Sunday, December 30, 2007

A Windy Day in Anglesey

Saturday 29th December was a windy day and I had been out only once for a couple of food essentials. The wind was blowing from the South West and I remarked to the check out operator at the supermarket in Amlwch that the building had been built in their favour. So often you see staff shivering with cold as the open doors of the supermarket allow in the cold wind.
We we watching the cross country skiing from the Czech Republic when my wife suggested we should go out for a drive to see the waves that the present wind would be creating on the sea. I was keen to do this because I was bored and the skiing was just about to finish. I grabbed my camera, we jumped in my car and set off across Anglesey for Treaddur Bay where we could see the waves without leaving the car.
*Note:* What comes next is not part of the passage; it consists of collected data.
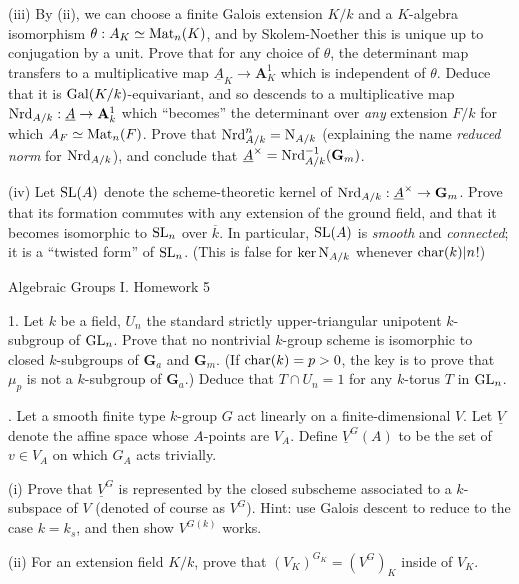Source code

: \documentclass[10pt]{amsart}
\begin{document}
(iii) By (ii), we can choose a finite Galois extension $K/k$ and a $K$-algebra isomorphism
$\theta:A_K \simeq {\rm{Mat}}_n(K)$, and by Skolem-Noether this is unique up to conjugation by a unit.
Prove that for any choice of $\theta$, the determinant map
transfers to a multiplicative map $\underline{A}_K \rightarrow \mathbf{A}^1_K$
which is independent of $\theta$.  Deduce that it is ${\rm{Gal}}(K/k)$-equivariant,
and so descends to a multiplicative map ${\rm{Nrd}}_{A/k}:\underline{A} \rightarrow \mathbf{A}^1_k$
which ``becomes'' the determinant over {\em any} extension $F/k$ for which $A_F \simeq
{\rm{Mat}}_n(F)$.  Prove that ${\rm{Nrd}}_{A/k}^n = {\rm{N}}_{A/k}$ 
(explaining the name {\em reduced norm}
for ${\rm{Nrd}}_{A/k}$), and conclude that $\underline{A}^{\times} = 
{\rm{Nrd}}_{A/k}^{-1}(\mathbf{G}_m)$.  

(iv)  Let ${\rm{SL}}(A)$ denote the scheme-theoretic kernel of 
${\rm{Nrd}}_{A/k}:\underline{A}^{\times} \rightarrow \mathbf{G}_m$.  Prove that its formation
commutes with any extension of the ground field, and that it 
becomes isomorphic to ${\rm{SL}}_n$ over $\overline{k}$.  In particular,
${\rm{SL}}(A)$ is {\em smooth} and {\em connected}; it is a ``twisted form'' of
${\rm{SL}}_n$.  (This is false for $\ker {\rm{N}}_{A/k}$
whenever ${\rm{char}}(k)|n$!)  

\newpage

\centerline{\sc Algebraic Groups I. Homework 5}

1.  Let $k$ be a field, $U_n$ the standard strictly upper-triangular unipotent $k$-subgroup of
${\rm{GL}}_n$.   Prove that no nontrivial $k$-group scheme is isomorphic to closed $k$-subgroups of
$\mathbf{G}_a$ and ${\mathbf{G}}_m$.  (If ${\rm{char}}(k) = p > 0$, the key is to prove that $\mu_p$ is not a $k$-subgroup of
$\mathbf{G}_a$.)
Deduce that $T \cap U_n = 1$ for any $k$-torus $T$ in ${\rm{GL}}_n$.

\medskip{}. Let a smooth finite type $k$-group $G$ act
linearly on a finite-dimensional $V$.  Let $\underline{V}$ denote the affine space
whose $A$-points are $V_A$.  Define
$\underline{V}^G(A)$ to be the set of
$v \in V_A$ on which $G_A$ acts trivially. 

(i) Prove that $\underline{V}^G$ is represented by the closed subscheme 
associated to a $k$-subspace of $V$ (denoted of course as $V^G$).  Hint:  use Galois descent to reduce
to the case $k = k_s$, and then show $V^{G(k)}$ works.

(ii) For an extension field $K/k$, prove that $(V_K)^{G_K} = (V^G)_K$ inside of $V_K$. 
\end{document}

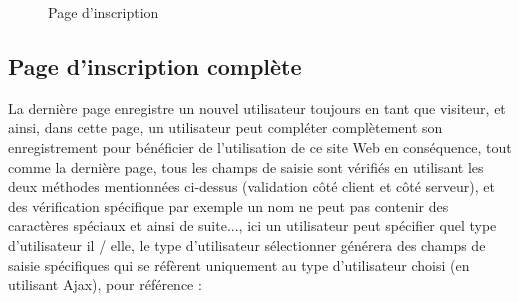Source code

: \documentclass[12pt]{report}
\begin{document}
\vspace{0.5in}

\begin{figure}[h]
\centering
\caption{Page d'inscription}
\end{figure}

\newpage

\subsection{Page d'inscription complète}

La dernière page enregistre un nouvel utilisateur toujours en tant que visiteur, et ainsi, dans cette page, un utilisateur peut compléter complètement son enregistrement pour bénéficier de l'utilisation de ce site Web en conséquence, tout comme la dernière page, tous les champs de saisie sont vérifiés en utilisant les deux méthodes mentionnées ci-dessus (validation côté client et côté serveur), et des vérification spécifique par exemple un nom ne peut pas contenir des caractères spéciaux et ainsi de suite..., ici un utilisateur peut spécifier quel type d'utilisateur il / elle, le type d'utilisateur sélectionner générera des champs de saisie spécifiques qui se réfèrent uniquement au type d'utilisateur choisi (en utilisant Ajax), pour référence :
\end{document}
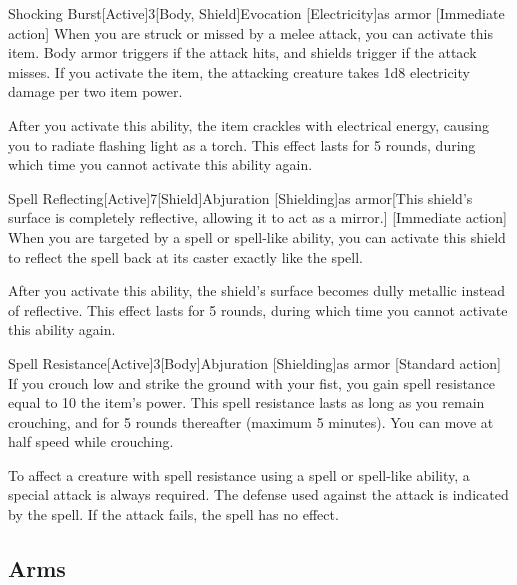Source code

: \begin{magicitemdef}{Shocking Burst}[Active]{3}[Body, Shield]{Evocation [Electricity]}{as armor}
    [Immediate action] When you are struck or missed by a melee attack, you can activate this item.
    Body armor triggers if the attack hits, and shields trigger if the attack misses.
    If you activate the item, the attacking creature takes 1d8 electricity damage per two item power.

    After you activate this ability, the item crackles with electrical energy, causing you to radiate flashing light as a torch.
    This effect lasts for 5 rounds, during which time you cannot activate this ability again.
\end{magicitemdef}

\begin{magicitemdef}{Spell Reflecting}[Active]{7}[Shield]{Abjuration [Shielding]}{as armor}[This shield's surface is completely reflective, allowing it to act as a mirror.]
    [Immediate action] When you are targeted by a spell or spell-like ability, you can activate this shield to reflect the spell back at its caster exactly like the  spell.

    After you activate this ability, the shield's surface becomes dully metallic instead of reflective.
    This effect lasts for 5 rounds, during which time you cannot activate this ability again.
\end{magicitemdef}

\begin{magicitemdef}{Spell Resistance}[Active]{3}[Body]{Abjuration [Shielding]}{as armor}
    [Standard action] If you crouch low and strike the ground with your fist, you gain spell resistance equal to 10 \add the item's power.
    This spell resistance lasts as long as you remain crouching, and for 5 rounds thereafter (maximum 5 minutes).
    You can move at half speed while crouching.

    To affect a creature with spell resistance using a spell or spell-like ability, a special attack is always required.
    The defense used against the attack is indicated by the spell.
    If the attack fails, the spell has no effect.
\end{magicitemdef}

\subsection{Arms}


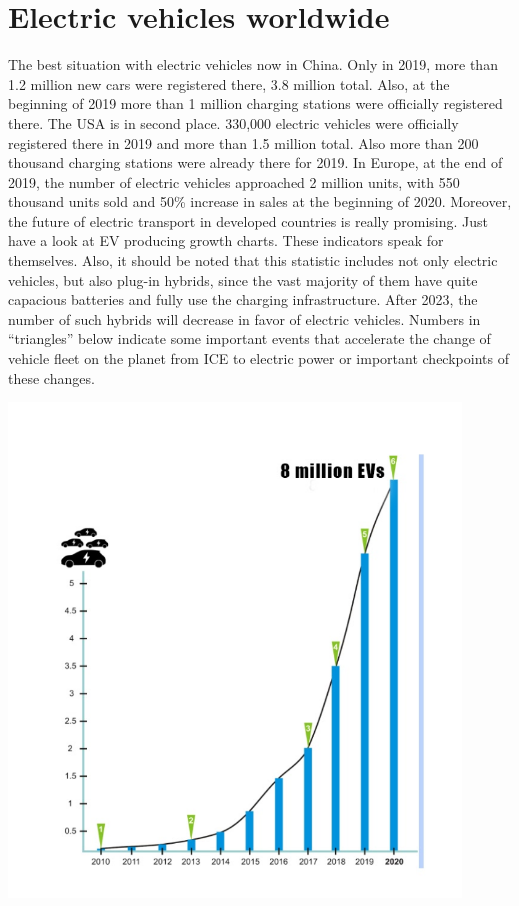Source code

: \documentclass[a4paper,12pt]{report}
\begin{document}
\section{Electric vehicles worldwide}
The best situation with electric vehicles now in China. Only in 2019, more than 1.2 million new cars were registered there, 3.8 million total. Also, at the beginning of 2019  more than 1 million charging stations were officially registered there.
The USA is in second place. 330,000 electric vehicles were officially registered there in 2019 and more than 1.5 million  total. Also more than 200 thousand charging stations were already  there for 2019.
In Europe, at the end of 2019, the number of electric vehicles approached 2 million units, with 550 thousand units sold and 50\% increase in sales at the beginning of 2020. Moreover, the future of electric transport in developed countries is really promising.
Just have a look at  EV producing growth charts. These indicators speak for themselves. Also, it should be noted that this statistic includes not only electric vehicles, but also plug-in hybrids, since the vast majority of them have quite capacious batteries and fully use the charging infrastructure. After 2023, the number of such hybrids will decrease in favor of electric vehicles.
Numbers in “triangles”  below indicate some important events that accelerate the change of vehicle fleet on the planet from ICE to electric power  or important checkpoints  of these changes.

\vspace*{1cm}
\includegraphics[width=12cm]{chart1en}
\vspace*{1cm}
\end{document}
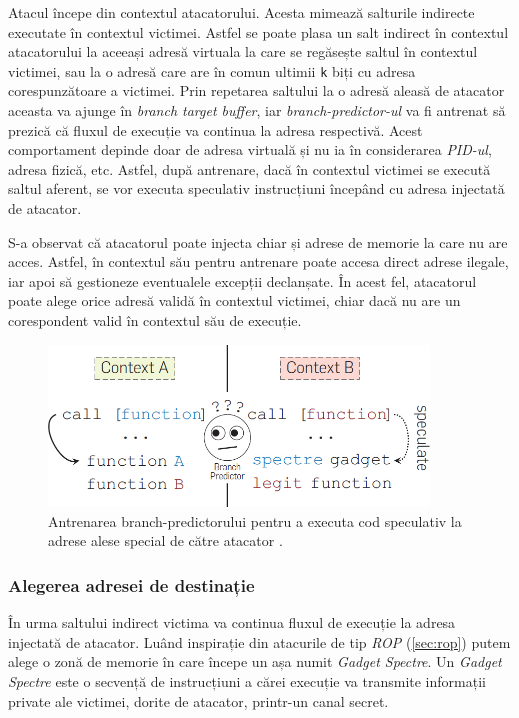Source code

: Atacul începe din contextul atacatorului. Acesta mimează salturile indirecte
executate în contextul victimei. Astfel se poate plasa un salt indirect în
contextul atacatorului la aceeași adresă virtuala la care se regăsește saltul
în contextul victimei, sau la o adresă care are în comun ultimii \texttt{k}
biți cu adresa corespunzătoare a victimei. Prin repetarea saltului la o adresă
aleasă de atacator aceasta va ajunge în \emph{branch target buffer}, iar
\emph{branch-predictor-ul} va fi antrenat să prezică că fluxul de execuție va
continua la adresa respectivă. Acest comportament depinde doar de adresa
virtuală și nu ia în considerarea \emph{PID-ul}, adresa fizică, etc. Astfel,
după antrenare, dacă în contextul victimei se execută saltul aferent, se vor
executa speculativ instrucțiuni începând cu adresa injectată de atacator.

S-a observat că atacatorul poate injecta chiar și adrese de memorie la care nu
are acces. Astfel, în contextul său pentru antrenare poate accesa direct adrese
ilegale, iar apoi să gestioneze eventualele excepții declanșate. În acest fel,
atacatorul poate alege orice adresă validă în contextul victimei, chiar dacă
nu are un corespondent valid în contextul său de execuție.

\begin{figure}[ht]
	\centering
	\includegraphics[width=0.9\textwidth]{images/branch_poisoning.jpg}
	\caption{Antrenarea branch-predictorului pentru a executa cod speculativ la 
           adrese alese special de către atacator \cite{spectre2019}.}
  \label{fig:branch_poisoning}
\end{figure}

\subsubsection{Alegerea adresei de destinație}

În urma saltului indirect victima va continua fluxul de execuție la adresa
injectată de atacator. Luând inspirație din atacurile de tip \emph{ROP}
(\ref{sec:rop}) putem alege o zonă de memorie în care începe un așa numit
\emph{Gadget Spectre}. Un \emph{Gadget Spectre} este o secvență de instrucțiuni
a cărei execuție va transmite informații private ale victimei, dorite de
atacator, printr-un canal secret.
The sea was, indeed, quite lively, at Trearddur Bay this afternoon. The largest waves sent spray flying high into the air. It was quite spectacular to see it. Then, as we usually do, we set off along the road that winds back the long way to Holyhead. From this road there are numerous sea vistas that reward travellers. Eventually we came to the junction with the road to South Stack lighthouse. The sun was beginning to set so we thought it might look good from the car park, high above the lighthouse. I managed to get this photograph before setting off via Holyhead on the way home. As we like to drive along past the Maritime Museum we again went that way. We suddenly noticed the huge waves breaking over the massive breakwater that protects Holyhead harbour from the prevailing south westerly winds.
Once more we parked up and watched the waves tumbling over the high wall on the breakwater. I remarked to Pauline that one day I would like to travel along the breakwater which is about 2 miles in length. Beyond the breakwater we could see a freighter which seemed to be at anchor. We were surprised it was not sheltering in the harbour. The light began to fade and the lights of the ship came on as did the lights of the special pier for the Anglesey Aluminium Company. It was time to leave.
Little did we realise until a short time ago, when I was browsing the BBC News website, that a drama had enfolded about lunchtime involving the breakwater. A man and his 2 sons from Nelson in Lancashire (we also come from Nelson!) had been fishing at the end of the breakwater when the wind increased sending huge waves over the wall. They called the lifeboat for help. Oddly enough, the lifeboat is kept in the marina on the quiet side of the breakwater so it was there anyway. The inshore boat was launched with the all weather boat on stand by. All they could do was to escort the van along the breakwater as it dodged the waves. As each series of waves ceased they drove further along until they had cleared the dangerous part.
So now we have a practical demonstration as to why the breakwater was built and why it is so long! As we drove past the inner harbour the fast Stena catamaran was moored in calm water.
If you have an interest in shipping there is an interesting website, and this gives the positions of ships in the Irish Sea. I can always tell if the Stena Adventurer is in port at Holyhead and whether the Prince Madog is in the Menai Strait. Many ships shelter off our coast on the north east of Anglesey as it gives excellent shelter for 5 miles into Liverpool Bay. Often they are are anchored until the Liverpool pilot can guide them to the port.